As well as their phonics books, they will be provided with a book talk book. This book is shared at home and intended to develop their comprehension skills through effective book talk. This enhances the skills we teach in school at home. Parents are supported in facilitating book talk with a ‘Book Talk Bookmark’. This clearly explains to the parent/carer that the children are not expected to read the book independently, but instead to share it and provides some examples of questions they could use to develop skills across the Reading Domains.

Impact

  • Children will be able to successfully decode words, using their knowledge of phonics and tricky words.
  • Children will learn to read fluently as quickly as possible.
  • At least 82% of children will meet the National Expectation in the Phonics Screening Check.
  • Children from Y2 onwards will be able to read age appropriate books.
  • Lowest attaining readers are identified quickly and provided with targeted intervention to make rapid progress.
  • Children will enjoy reading across a range of genres.
  • Children of all abilities will be able to succeed in all reading lessons.
  • Children will have a good knowledge of a range of authors.
  • Children will be ready to read in any subject in their forthcoming education.
  • Parents and carers will have a good understanding of how they can support reading and home. In Early Years and Years 1 to 3 they comment in Reading Diaries, providing a dialogue between home and school.

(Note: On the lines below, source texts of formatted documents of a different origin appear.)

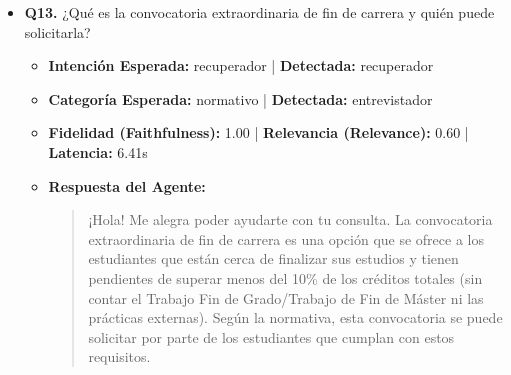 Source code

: \documentclass[12pt,a4paper,oneside]{report}
\begin{document}
\begin{itemize}
  
\item \textbf{Q13.} ¿Qué es la convocatoria extraordinaria de fin de carrera y quién puede solicitarla? \\
        \begin{itemize}
          \item \textbf{Intención Esperada:} recuperador | \textbf{Detectada:} recuperador
          \item \textbf{Categoría Esperada:} normativo | \textbf{Detectada:} entrevistador
          \item \textbf{Fidelidad (Faithfulness):} 1.00 | \textbf{Relevancia (Relevance):} 0.60 | \textbf{Latencia:} 6.41s
          \item \textbf{{Respuesta del Agente:}} \\
                \begin{quote}
¡Hola! Me alegra poder ayudarte con tu consulta. La convocatoria extraordinaria de fin de carrera es una opción que se ofrece a los estudiantes que están cerca de finalizar sus estudios y tienen pendientes de superar menos del 10\% de los créditos totales (sin contar el Trabajo Fin de Grado/Trabajo de Fin de Máster ni las prácticas externas). Según la normativa, esta convocatoria se puede solicitar por parte de los estudiantes que cumplan con estos requisitos.


\end{quote}
\end{itemize}
\end{itemize}
\end{document}
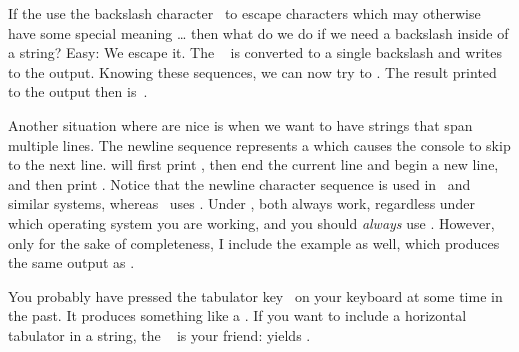 If the use the backslash character~\inQuotes{\textbackslash}\pythonIdx{\textbackslash} to escape characters which may otherwise have some special meaning {\dots} then what do we do if we need a backslash inside of a string?
Easy: We escape it.
The ~\inQuotes{\textbackslash\textbackslash}\pythonIdx{\textbackslash\textbackslash} is converted to a single backslash and \expandafter{} writes \textil{\\} to the output.
Knowing these sequences, we can now try to .
The result printed to the output then is~.

Another situation where  are nice is when we want to have strings that span multiple lines.
The newline sequence  represents a  which causes the console to skip to the next line.
 will first print , then end the current line and begin a new line, and then print .
Notice that the newline character sequence  is used in \linux\ and similar systems, whereas \microsoftWindows\ uses .
Under \python, both always work, regardless under which operating system you are working, and you should \emph{always} use .
However, only for the sake of completeness, I include the example  as well, which produces the same output as .

You probably have pressed the tabulator key~\keys{\tab} on your keyboard at some time in the past.
It produces something like a .
If you want to include a horizontal tabulator in a string, the ~ is your friend:
 yields .


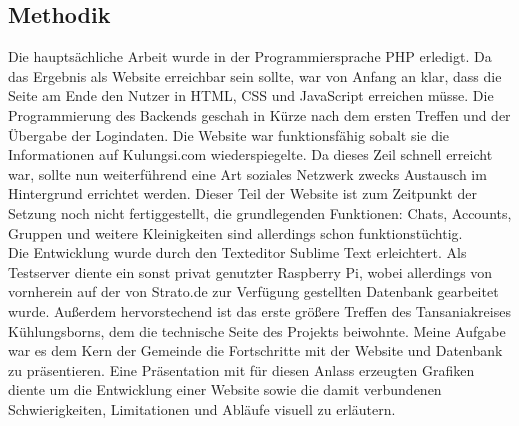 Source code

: \subsection{Methodik} %
Die hauptsächliche Arbeit wurde in der Programmiersprache PHP erledigt.
Da das Ergebnis als Website erreichbar sein sollte,
war von Anfang an klar, dass die Seite am Ende den Nutzer in HTML, CSS und JavaScript
erreichen müsse.
Die Programmierung des Backends geschah in Kürze nach dem ersten Treffen und der Übergabe der Logindaten.
Die Website war funktionsfähig sobalt sie die Informationen auf Kulungsi.com wiederspiegelte.
Da dieses Zeil schnell erreicht war, sollte nun weiterführend eine Art soziales Netzwerk zwecks Austausch im Hintergrund errichtet werden.
Dieser Teil der Website ist zum Zeitpunkt der Setzung noch nicht fertiggestellt, die grundlegenden
Funktionen: Chats, Accounts, Gruppen und weitere Kleinigkeiten sind allerdings schon funktionstüchtig.\\
Die Entwicklung wurde durch den Texteditor Sublime Text erleichtert.
Als Testserver diente ein sonst privat genutzter Raspberry Pi,
wobei allerdings von vornherein auf der von Strato.de zur Verfügung gestellten Datenbank gearbeitet wurde.
Außerdem hervorstechend ist das erste größere Treffen des Tansaniakreises Kühlungsborns,
dem die technische Seite des Projekts beiwohnte.
Meine Aufgabe war es dem Kern der Gemeinde die Fortschritte mit der Website und Datenbank zu präsentieren.
Eine Präsentation mit für diesen Anlass erzeugten Grafiken diente um die Entwicklung einer Website
sowie die damit verbundenen Schwierigkeiten, Limitationen und Abläufe visuell zu erläutern.


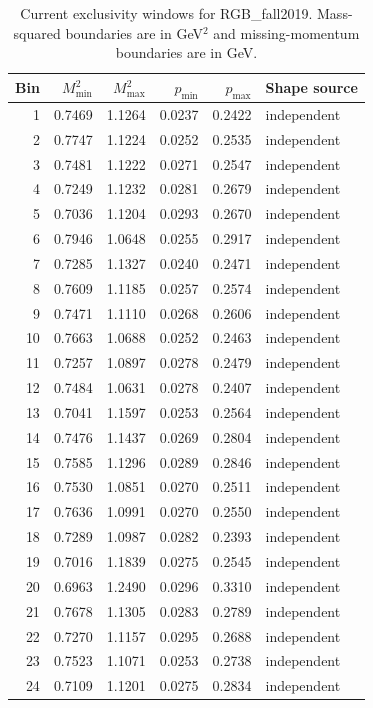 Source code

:\clearpage
\begin{longtable}{rrrrrl}
\caption{Current exclusivity windows for RGB\_fall2019. Mass-squared boundaries are in GeV$^2$ and missing-momentum boundaries are in GeV.}\\
\toprule Bin & $M^2_{\min}$ & $M^2_{\max}$ & $p_{\min}$ & $p_{\max}$ & Shape source\\\midrule\endhead
1 & 0.7469 & 1.1264 & 0.0237 & 0.2422 & independent\\
2 & 0.7747 & 1.1224 & 0.0252 & 0.2535 & independent\\
3 & 0.7481 & 1.1222 & 0.0271 & 0.2547 & independent\\
4 & 0.7249 & 1.1232 & 0.0281 & 0.2679 & independent\\
5 & 0.7036 & 1.1204 & 0.0293 & 0.2670 & independent\\
6 & 0.7946 & 1.0648 & 0.0255 & 0.2917 & independent\\
7 & 0.7285 & 1.1327 & 0.0240 & 0.2471 & independent\\
8 & 0.7609 & 1.1185 & 0.0257 & 0.2574 & independent\\
9 & 0.7471 & 1.1110 & 0.0268 & 0.2606 & independent\\
10 & 0.7663 & 1.0688 & 0.0252 & 0.2463 & independent\\
11 & 0.7257 & 1.0897 & 0.0278 & 0.2479 & independent\\
12 & 0.7484 & 1.0631 & 0.0278 & 0.2407 & independent\\
13 & 0.7041 & 1.1597 & 0.0253 & 0.2564 & independent\\
14 & 0.7476 & 1.1437 & 0.0269 & 0.2804 & independent\\
15 & 0.7585 & 1.1296 & 0.0289 & 0.2846 & independent\\
16 & 0.7530 & 1.0851 & 0.0270 & 0.2511 & independent\\
17 & 0.7636 & 1.0991 & 0.0270 & 0.2550 & independent\\
18 & 0.7289 & 1.0987 & 0.0282 & 0.2393 & independent\\
19 & 0.7016 & 1.1839 & 0.0275 & 0.2545 & independent\\
20 & 0.6963 & 1.2490 & 0.0296 & 0.3310 & independent\\
21 & 0.7678 & 1.1305 & 0.0283 & 0.2789 & independent\\
22 & 0.7270 & 1.1157 & 0.0295 & 0.2688 & independent\\
23 & 0.7523 & 1.1071 & 0.0253 & 0.2738 & independent\\
24 & 0.7109 & 1.1201 & 0.0275 & 0.2834 & independent\\
\bottomrule\end{longtable}
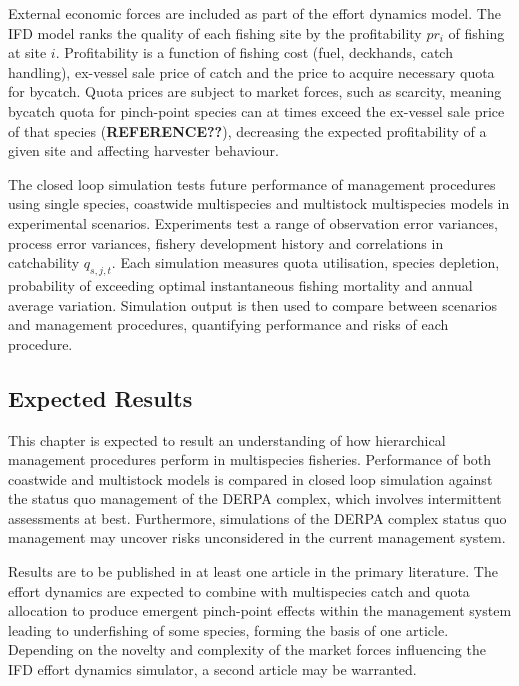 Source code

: \documentclass[12pt,]{scrartcl}
\begin{document}
External economic forces are included as part of the effort dynamics
model. The IFD model ranks the quality of each fishing site by the
profitability \(pr_i\) of fishing at site \(i\). Profitability is a
function of fishing cost (fuel, deckhands, catch handling), ex-vessel
sale price of catch and the price to acquire necessary quota for
bycatch. Quota prices are subject to market forces, such as scarcity,
meaning bycatch quota for pinch-point species can at times exceed the
ex-vessel sale price of that species (\textbf{REFERENCE??}), decreasing
the expected profitability of a given site and affecting harvester
behaviour.

The closed loop simulation tests future performance of management
procedures using single species, coastwide multispecies and multistock
multispecies models in experimental scenarios. Experiments test a range
of observation error variances, process error variances, fishery
development history and correlations in catchability \(q_{s,j,t}\). Each
simulation measures quota utilisation, species depletion, probability of
exceeding optimal instantaneous fishing mortality and annual average
variation. Simulation output is then used to compare between scenarios
and management procedures, quantifying performance and risks of each
procedure.

\subsection{Expected Results}\label{expected-results-2}

This chapter is expected to result an understanding of how hierarchical
management procedures perform in multispecies fisheries. Performance of
both coastwide and multistock models is compared in closed loop
simulation against the status quo management of the DERPA complex, which
involves intermittent assessments at best. Furthermore, simulations of
the DERPA complex status quo management may uncover risks unconsidered
in the current management system.

Results are to be published in at least one article in the primary
literature. The effort dynamics are expected to combine with
multispecies catch and quota allocation to produce emergent pinch-point
effects within the management system leading to underfishing of some
species, forming the basis of one article. Depending on the novelty and
complexity of the market forces influencing the IFD effort dynamics
simulator, a second article may be warranted.
\end{document}
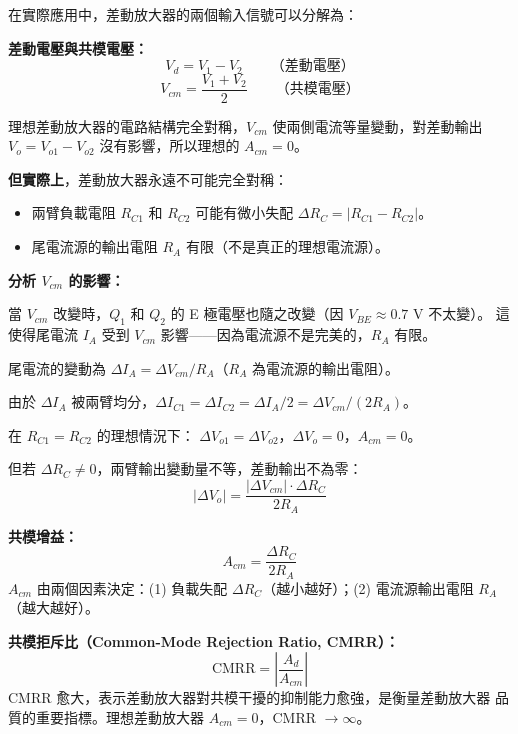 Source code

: \documentclass[12pt]{article}
\begin{document}
\begin{keybox}[共模信號的定義與影響]
在實際應用中，差動放大器的兩個輸入信號可以分解為：
\begin{formulabox}
\textbf{差動電壓與共模電壓：}
\[
  V_d = V_1 - V_2 \qquad\text{（差動電壓）}
\]
\[
  V_{cm} = \frac{V_1 + V_2}{2} \qquad\text{（共模電壓）}
\]
\end{formulabox}

理想差動放大器的電路結構完全對稱，$V_{cm}$ 使兩側電流等量變動，對差動輸出
$V_o = V_{o1} - V_{o2}$ 沒有影響，所以理想的 $A_{cm} = 0$。

\textbf{但實際上}，差動放大器永遠不可能完全對稱：
\begin{itemize}[leftmargin=2em,itemsep=1pt]
  \item 兩臂負載電阻 $R_{C1}$ 和 $R_{C2}$ 可能有微小失配 $\Delta R_C = |R_{C1} - R_{C2}|$。
  \item 尾電流源的輸出電阻 $R_A$ 有限（不是真正的理想電流源）。
\end{itemize}
\end{keybox}

\noindent\textbf{分析 $V_{cm}$ 的影響：}

當 $V_{cm}$ 改變時，$Q_1$ 和 $Q_2$ 的 E 極電壓也隨之改變（因 $V_{BE} \approx 0.7$ V 不太變）。
這使得尾電流 $I_A$ 受到 $V_{cm}$ 影響——因為電流源不是完美的，$R_A$ 有限。

尾電流的變動為 $\Delta I_A = \Delta V_{cm} / R_A$（$R_A$ 為電流源的輸出電阻）。

由於 $\Delta I_A$ 被兩臂均分，$\Delta I_{C1} = \Delta I_{C2} = \Delta I_A / 2 = \Delta V_{cm} / (2R_A)$。

在 $R_{C1} = R_{C2}$ 的理想情況下：
$\Delta V_{o1} = \Delta V_{o2}$，$\Delta V_o = 0$，$A_{cm} = 0$。

但若 $\Delta R_C \neq 0$，兩臂輸出變動量不等，差動輸出不為零：
\[
  |\Delta V_o| = \frac{|\Delta V_{cm}|\cdot\Delta R_C}{2R_A}
\]

\begin{formulabox}
\textbf{共模增益：}
\[
  A_{cm} = \frac{\Delta R_C}{2R_A} \tag{12.21}
\]
$A_{cm}$ 由兩個因素決定：(1) 負載失配 $\Delta R_C$（越小越好）；(2) 電流源輸出電阻
$R_A$（越大越好）。
\end{formulabox}

\begin{formulabox}
\textbf{共模拒斥比（Common-Mode Rejection Ratio, CMRR）：}
\[
  \text{CMRR} = \left|\frac{A_d}{A_{cm}}\right| \tag{12.22}
\]
CMRR 愈大，表示差動放大器對共模干擾的抑制能力愈強，是衡量差動放大器
品質的重要指標。理想差動放大器 $A_{cm} = 0$，CMRR $\to \infty$。
\end{formulabox}
\end{document}
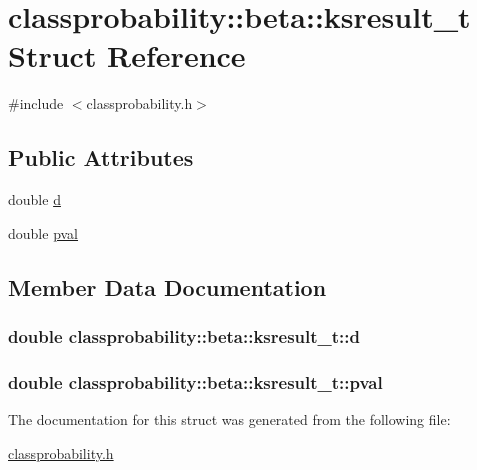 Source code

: \hypertarget{structclassprobability_1_1beta_1_1ksresult__t}{}\section{classprobability\+:\+:beta\+:\+:ksresult\+\_\+t Struct Reference}
\label{structclassprobability_1_1beta_1_1ksresult__t}


{\ttfamily \#include $<$classprobability.\+h$>$}

\subsection*{Public Attributes}
\begin{DoxyCompactItemize}
\item 
double \hyperlink{structclassprobability_1_1beta_1_1ksresult__t_a45e051852581ff66e9c3da0e3c22cb23}{d}
\item 
double \hyperlink{structclassprobability_1_1beta_1_1ksresult__t_a3d5697aa1fcc71c21680c52fb1877cd0}{pval}
\end{DoxyCompactItemize}


\subsection{Member Data Documentation}
\subsubsection[{\texorpdfstring{d}{d}}]{\setlength{\rightskip}{0pt plus 5cm}double classprobability\+::beta\+::ksresult\+\_\+t\+::d}\hypertarget{structclassprobability_1_1beta_1_1ksresult__t_a45e051852581ff66e9c3da0e3c22cb23}{}\label{structclassprobability_1_1beta_1_1ksresult__t_a45e051852581ff66e9c3da0e3c22cb23}
\subsubsection[{\texorpdfstring{pval}{pval}}]{\setlength{\rightskip}{0pt plus 5cm}double classprobability\+::beta\+::ksresult\+\_\+t\+::pval}\hypertarget{structclassprobability_1_1beta_1_1ksresult__t_a3d5697aa1fcc71c21680c52fb1877cd0}{}\label{structclassprobability_1_1beta_1_1ksresult__t_a3d5697aa1fcc71c21680c52fb1877cd0}


The documentation for this struct was generated from the following file\+:\begin{DoxyCompactItemize}
\item 
\hyperlink{classprobability_8h}{classprobability.\+h}\end{DoxyCompactItemize}
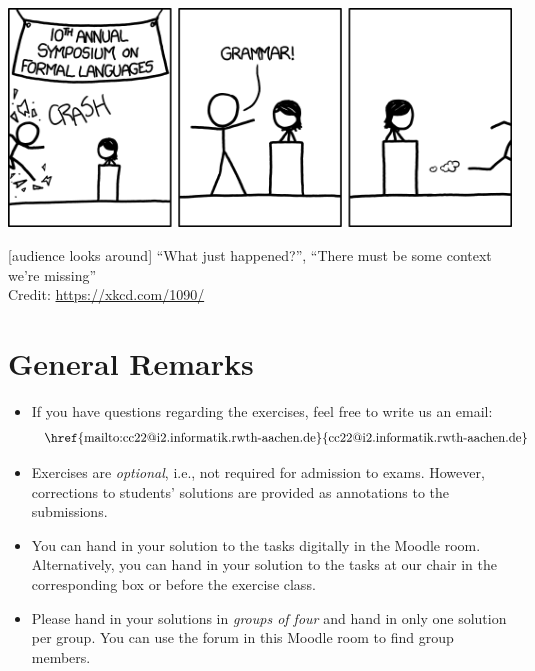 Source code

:\documentclass[a4paper]{article}
\begin{document}

\begin{onlysolution}
  \begin{center}
    \includegraphics[scale=0.5]{xkcd_formal_languages}

    [audience looks around] ``What just happened?'', ``There must be some context we're missing'' \\[0.5em]

    \scriptsize Credit: \href{https://xkcd.com/1090/}{https://xkcd.com/1090/}
  \end{center}
\end{onlysolution}

\section*{General Remarks}
\begin{itemize}
  \item If you have questions regarding the exercises, feel free to write us an email:
  \[\text{   \href{mailto:cc22@i2.informatik.rwth-aachen.de}{cc22@i2.informatik.rwth-aachen.de}}
  \]
  \item Exercises are \emph{optional}, i.e., not required for admission to exams. However, corrections to students’ solutions are provided as annotations to the submissions.
  \item You can hand in your solution to the tasks digitally in the Moodle room. Alternatively, you can hand in your solution to the tasks at our chair in the corresponding box or before the exercise class.
  \item Please hand in your solutions in \emph{groups of four} and hand in only one solution per group. You can use the forum in this Moodle room to find group members.
\end{itemize}



%

%
%
\end{document}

In Years 4-6, the children and teacher have a shared dialogue in reading diaries about the books that are read.
  • The % of pupils working at ARE within each year group will be at least in line with national averages.
  • The % of pupils working at Greater Depth within each year group will be at least in line with national averages.
  • There will be no significant gaps in the progress of different groups of pupils (e.g. disadvantaged vs non-disadvantaged).

 

How can I support my child at home?

  1. Listen to your child read. If they come across an unknown word, encourage your child to look for special friends, Fred talk, read the word.
  2. Talk to your child about the story they are reading, discuss, and show them, how they could use a ‘storyteller voice’.
  3. Enjoy time sharing stories together. Read with enthusiasm to your child.
  4. Use a wide range of vocabulary, practice using new vocabulary from the book they are reading in everyday situations throughout the day.